Presidenziali: da anni politica e stampa propinano analisi banali che puzzano  esclusivamente di palazzo. Il nuovo è ancor peggiore del vecchio

La frittata, dopo una settimana convulsiva, prima di quella ricreativa di tutti a casa ad ascoltare il solito noioso ripetitivo festival di Sanremo, è fatta. Non è un caso che il programma proposto al festival sia un misto tra passato e presente con vecchie canzoni, vecchi cantanti e nuove proposte. In fondo è un po' quello che è successo a Roma per l'elezione del nuovo/vecchio Presidente della Repubblica. Con tutto il rispetto necessario e doveroso è stato rieletto per la seconda volta un Presidente uscente di una certa età.

Il groviglio dei Grandi Elettori, composto prevalentemente da quarantenni e da una pattuglia di parlamentari anziani con ufficio permanente in Parlamento da almeno trent'anni, ha evidenziato la grande immaturità politica.

Gli anziani parlamentari, proponendosi garanti (saggi) delle tradizioni, sono perpetuamente incollati allo scranno; i giovani parlamentari, che dovrebbero essere il rappresentato dell'innovazione, a loro insaputa, sono invece i figuranti sostanziali del fallimento del cambiamento. Sono stati incapaci di proporre e di imporre una figura nuova, fuori e lontana dal vecchio secolo: paradossalmente il nuovo è peggiore del vecchio.
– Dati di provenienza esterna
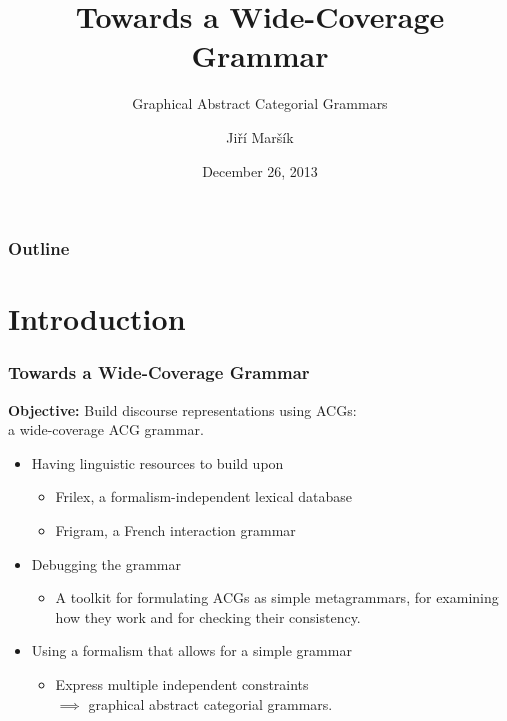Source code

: \documentclass{beamer}
\begin{document}
\title[G-ACGs]{Towards a Wide-Coverage Grammar}
\subtitle{Graphical Abstract Categorial Grammars}
\author{Jiří Maršík}
\date[December 2013]{December 26, 2013}

\frame{\titlepage \setcounter{framenumber}{1}}

\begin{frame}
\frametitle{Outline}
\tableofcontents
\end{frame}

\section{Introduction}

\begin{frame}
  \frametitle{Towards a Wide-Coverage Grammar}

  \textbf{Objective:} Build discourse representations using ACGs: \\a
  wide-coverage ACG grammar.

  \vfill

  \begin{itemize}
  \item Having linguistic resources to build upon
    \begin{itemize}
    \item Frilex, a formalism-independent lexical database
    \item Frigram, a French interaction grammar
    \end{itemize}
    \vfill
  \item Debugging the grammar
    \begin{itemize}
    \item A toolkit for formulating ACGs as simple metagrammars, for
      examining how they work and for checking their consistency.
    \end{itemize}
    \vfill
  \item Using a formalism that allows for a simple grammar
    \begin{itemize}
    \item Express multiple independent constraints \\ $\implies$ graphical abstract categorial grammars.
    \end{itemize}
  \end{itemize}
\end{frame}
\end{document}
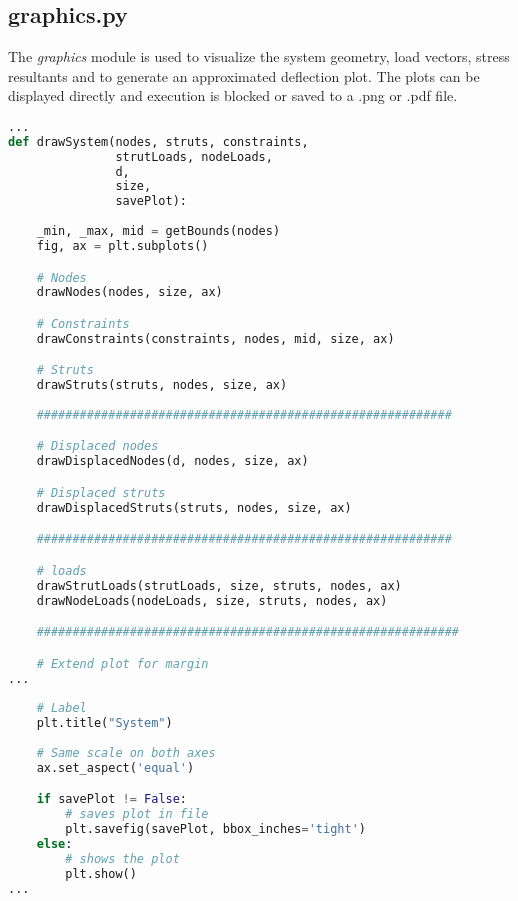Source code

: \pagebreak

\subsection{graphics.py}
\label{subsec:graphics.py}

The \textit{graphics} module is used to visualize the system geometry, load vectors, stress resultants and to generate an approximated deflection plot.
The plots can be displayed directly and execution is blocked or saved to a .png or .pdf file.

\begin{inconsolata}
\begin{minipage}{\linewidth}
\begin{lstlisting}[language=python]
...
def drawSystem(nodes, struts, constraints,
               strutLoads, nodeLoads,
               d,
               size,
               savePlot):
    
    _min, _max, mid = getBounds(nodes)
    fig, ax = plt.subplots() 

    # Nodes
    drawNodes(nodes, size, ax)

    # Constraints
    drawConstraints(constraints, nodes, mid, size, ax)

    # Struts
    drawStruts(struts, nodes, size, ax)
    
    ##########################################################

    # Displaced nodes
    drawDisplacedNodes(d, nodes, size, ax)

    # Displaced struts
    drawDisplacedStruts(struts, nodes, size, ax)

    ##########################################################

    # loads
    drawStrutLoads(strutLoads, size, struts, nodes, ax)
    drawNodeLoads(nodeLoads, size, struts, nodes, ax)

    ###########################################################

    # Extend plot for margin
...
    
    # Label
    plt.title("System")
    
    # Same scale on both axes
    ax.set_aspect('equal')

    if savePlot != False:
        # saves plot in file
        plt.savefig(savePlot, bbox_inches='tight')
    else:
        # shows the plot
        plt.show()
...
\end{lstlisting}
\end{minipage}
\end{inconsolata}

\pagebreak

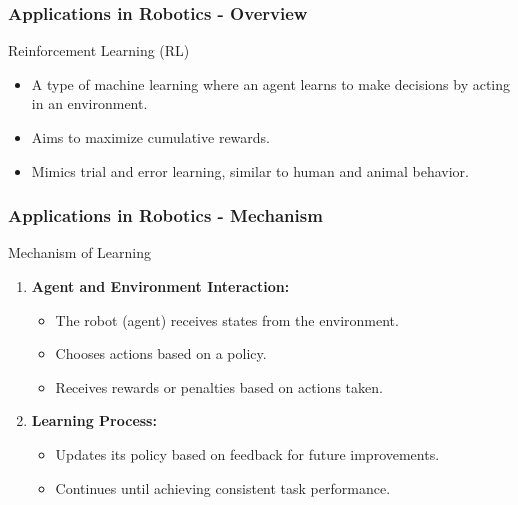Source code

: \documentclass[aspectratio=169]{beamer}
\begin{document}
\begin{frame}[fragile]
    \frametitle{Applications in Robotics - Overview}
    \begin{block}{Reinforcement Learning (RL)}
        \begin{itemize}
            \item A type of machine learning where an agent learns to make decisions by acting in an environment.
            \item Aims to maximize cumulative rewards.
            \item Mimics trial and error learning, similar to human and animal behavior.
        \end{itemize}
    \end{block}
\end{frame}

\begin{frame}[fragile]
    \frametitle{Applications in Robotics - Mechanism}
    \begin{block}{Mechanism of Learning}
        \begin{enumerate}
            \item \textbf{Agent and Environment Interaction:}
                \begin{itemize}
                    \item The robot (agent) receives states from the environment.
                    \item Chooses actions based on a policy.
                    \item Receives rewards or penalties based on actions taken.
                \end{itemize}
                
            \item \textbf{Learning Process:}
                \begin{itemize}
                    \item Updates its policy based on feedback for future improvements.
                    \item Continues until achieving consistent task performance.
                \end{itemize}
        \end{enumerate}
    \end{block}
\end{frame}
\end{document}

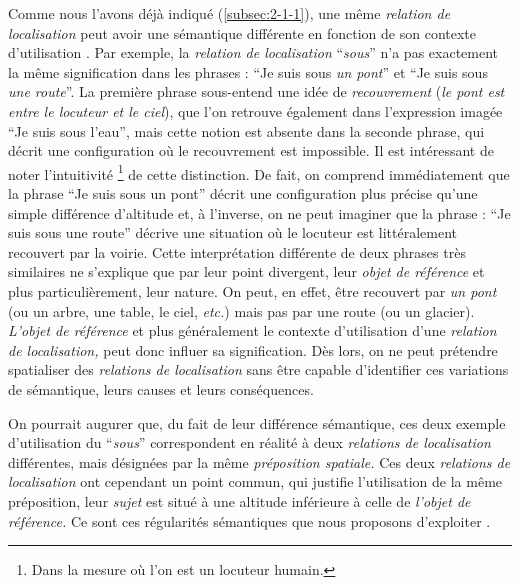 Comme nous l'avons déjà indiqué (\autoref{subsec:2-1-1}), une même
\emph{relation de localisation} peut avoir une sémantique différente
en fonction de son contexte d'utilisation
\autocite[16]{Borillo1998}. Par exemple, la \emph{relation de
  localisation} \enquote{\emph{sous}} n'a pas exactement la même
signification dans les phrases : \enquote{Je suis sous \emph{un pont}}
et \enquote{Je suis sous \emph{une route}}. La première phrase
sous-entend une idée de \emph{recouvrement} (\ie \emph{le pont est
  entre le locuteur et le ciel}), que l'on retrouve également dans
l'expression imagée \enquote{Je suis sous l'eau}, mais cette notion
est absente dans la seconde phrase, qui décrit une configuration où le
recouvrement est impossible. Il est intéressant de noter l'intuitivité
\footnote{Dans la mesure où l'on est un locuteur humain.} de cette
distinction. De fait, on comprend immédiatement que la phrase
\enquote{Je suis sous un pont} décrit une configuration plus précise
qu'une simple différence d'altitude et, à l'inverse, on ne peut
imaginer que la phrase : \enquote{Je suis sous une route} décrive une
situation où le locuteur est littéralement recouvert par la
voirie. Cette interprétation différente de deux phrases très
similaires ne s'explique que par leur point divergent, leur
\emph{objet de référence} et plus particulièrement, leur nature. On
peut, en effet, être recouvert par \emph{un pont} (ou un arbre, une
table, le ciel, \emph{etc.}) mais pas par une route (ou un
glacier). \emph{L'objet de référence} et plus généralement le contexte
d'utilisation d'une \emph{relation de localisation,} peut donc influer
sa signification. Dès lors, on ne peut prétendre spatialiser des
\emph{relations de localisation} sans être capable d'identifier ces
variations de sémantique, leurs causes et leurs conséquences.

%
On pourrait augurer que, du fait de leur différence sémantique, ces
deux exemple d'utilisation du \enquote{\emph{sous}} correspondent en
réalité à deux \emph{relations de localisation} différentes, mais
désignées par la même \emph{préposition spatiale.}
%
Ces deux \emph{relations de localisation} ont cependant un point
commun, qui justifie l'utilisation de la même préposition, leur
\emph{sujet} est situé à une altitude inférieure à celle de
\emph{l'objet de référence.} Ce sont ces régularités sémantiques que
nous proposons d'exploiter \autocite{Bunel2019a}.

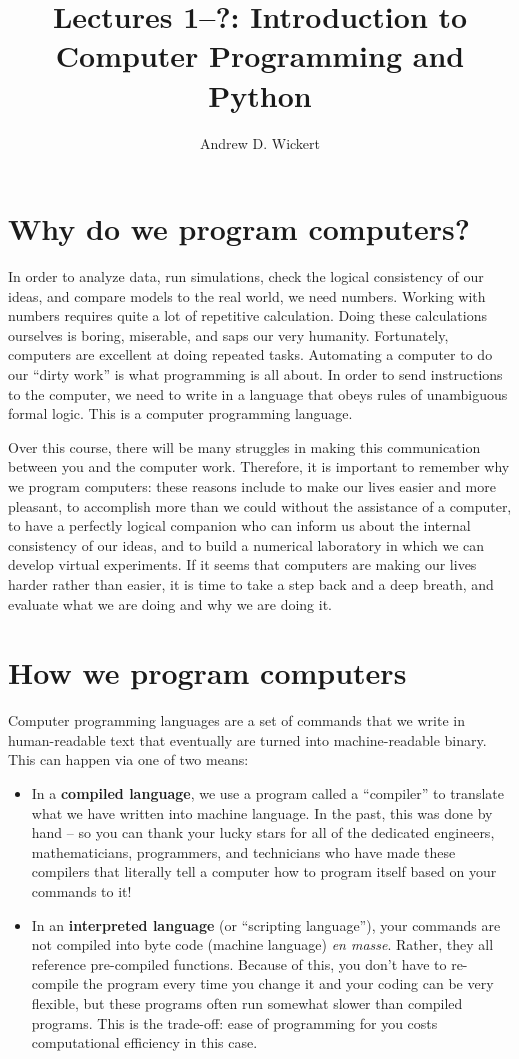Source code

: \documentclass[a4paper,10pt]{amsart}
\title{Lectures 1--?: Introduction to Computer Programming and Python}
\author{Andrew D. Wickert}
\begin{document}
\maketitle

\section{Why do we program computers?}

In order to analyze data, run simulations, check the logical consistency of our ideas, and compare models to the real world, we need numbers. Working with numbers requires quite a lot of repetitive calculation. Doing these calculations ourselves is boring, miserable, and saps our very humanity. Fortunately, computers are excellent at doing repeated tasks. Automating a computer to do our ``dirty work'' is what programming is all about. In order to send instructions to the computer, we need to write in a language that obeys rules of unambiguous formal logic. This is a computer programming language.

Over this course, there will be many struggles in making this communication between you and the computer work. Therefore, it is important to remember why we program computers: these reasons include to make our lives easier and more pleasant, to accomplish more than we could without the assistance of a computer, to have a perfectly logical companion who can inform us about the internal consistency of our ideas, and to build a numerical laboratory in which we can develop virtual experiments. If it seems that computers are making our lives harder rather than easier, it is time to take a step back and a deep breath, and evaluate what we are doing and why we are doing it.

\section{How we program computers}

Computer programming languages are a set of commands that we write in human-readable text that eventually are turned into machine-readable binary. This can happen via one of two means:
\begin{itemize}
 \item In a \textbf{compiled language}, we use a program called a ``compiler'' to translate what we have written into machine language. In the past, this was done by hand -- so you can thank your lucky stars for all of the dedicated engineers, mathematicians, programmers, and technicians who have made these compilers that literally tell a computer how to program itself based on your commands to it!
 \item In an \textbf{interpreted language} (or ``scripting language''), your commands are not compiled into byte code (machine language) \textit{en masse}. Rather, they all reference pre-compiled functions. Because of this, you don't have to re-compile the program every time you change it and your coding can be very flexible, but these programs often run somewhat slower than compiled programs. This is the trade-off: ease of programming for you costs computational efficiency in this case.
\end{itemize}
\end{document}
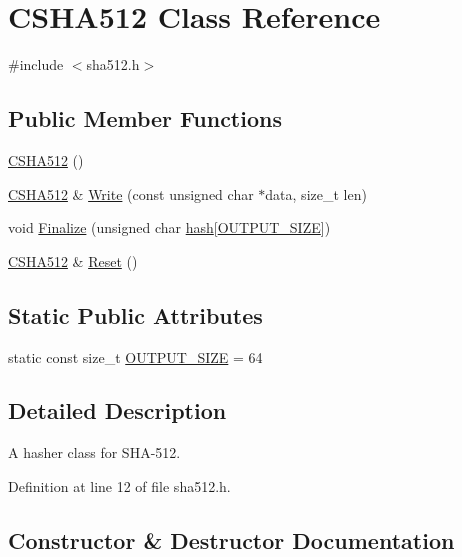 \hypertarget{class_c_s_h_a512}{}\section{C\+S\+H\+A512 Class Reference}
\label{class_c_s_h_a512}


{\ttfamily \#include $<$sha512.\+h$>$}

\subsection*{Public Member Functions}
\begin{DoxyCompactItemize}
\item 
\hyperlink{class_c_s_h_a512_ad9e6d4dbaa01a2e35461a7a58d9008f4}{C\+S\+H\+A512} ()
\item 
\hyperlink{class_c_s_h_a512}{C\+S\+H\+A512} \& \hyperlink{class_c_s_h_a512_aefd8260a2c205f11d44670ae68f1aff0}{Write} (const unsigned char $\ast$data, size\+\_\+t len)
\item 
void \hyperlink{class_c_s_h_a512_aef4627aae19eeeb54bf02ea7b222b688}{Finalize} (unsigned char \hyperlink{cache_8cc_a11ecb029164e055f28f4123ce3748862}{hash}\mbox{[}\hyperlink{class_c_s_h_a512_a2de748ad386b21314f9990029d41dd53}{O\+U\+T\+P\+U\+T\+\_\+\+S\+I\+Z\+E}\mbox{]})
\item 
\hyperlink{class_c_s_h_a512}{C\+S\+H\+A512} \& \hyperlink{class_c_s_h_a512_a6c469e0a6d1988cb255acf15afc66c2e}{Reset} ()
\end{DoxyCompactItemize}
\subsection*{Static Public Attributes}
\begin{DoxyCompactItemize}
\item 
static const size\+\_\+t \hyperlink{class_c_s_h_a512_a2de748ad386b21314f9990029d41dd53}{O\+U\+T\+P\+U\+T\+\_\+\+S\+I\+Z\+E} = 64
\end{DoxyCompactItemize}


\subsection{Detailed Description}
A hasher class for S\+H\+A-\/512. 

Definition at line 12 of file sha512.\+h.



\subsection{Constructor \& Destructor Documentation}
\hypertarget{class_c_s_h_a512_ad9e6d4dbaa01a2e35461a7a58d9008f4}{}
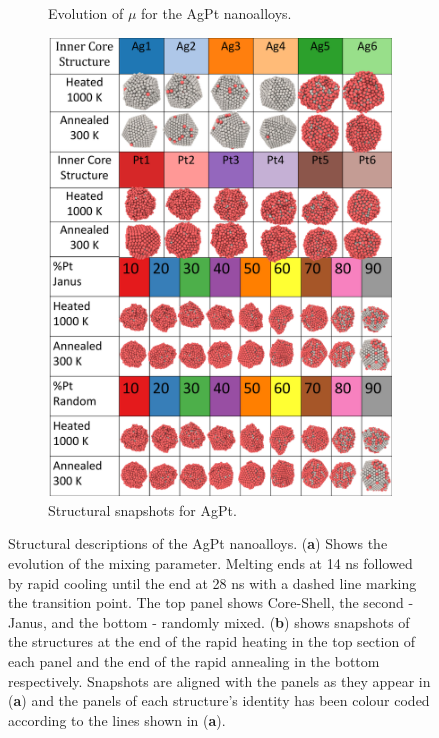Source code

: \begin{figure}
\begin{subfigure}{0.39\textwidth}
    \caption{Evolution of $\mu$ for the AgPt nanoalloys.}
    \label{fig:AgPtMix}
\end{subfigure}
\begin{subfigure}{0.56\textwidth}
    \includegraphics[width=\linewidth]{figures/MD/Alloys/AgPt_Struts.pdf}
    \caption{Structural snapshots for AgPt.}
    \label{fig:AgPt_Struts}
\end{subfigure}
    \caption{Structural descriptions of the AgPt nanoalloys. (\textbf{a}) Shows the evolution of the mixing parameter. Melting ends at 14 ns followed by rapid cooling until the end at 28 ns with a dashed line marking the transition point. The top panel shows Core-Shell, the second - Janus, and the bottom - randomly mixed. (\textbf{b}) shows snapshots of the structures at the end of the rapid heating in the top section of each panel and the end of the rapid annealing in the bottom respectively. Snapshots are aligned with the panels as they appear in (\textbf{a}) and the panels of each structure's identity has been colour coded according to the lines shown in (\textbf{a}).}
    \label{fig:AgPt_NA}
\end{figure}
I giovani parlamentari sono il frutto di una cultura opportunistica, carrieristica e spontaneistica con scarsa formazione politica e sociale. Non bastano le intenzioni, la buona volontà, aver operato per qualche tempo in una organizzazione di base o essere parte di un partito debole. Quello che è accaduto, per il rinnovo del Presidente, ha fatto emergere la povertà culturale e politica di questa generazione. Non sono stati capaci di esprimere e dare sostanza politica ai bisogni di questa società complicata e complessa: sono soltanto il copyright di se stessi. Il problema è aperto.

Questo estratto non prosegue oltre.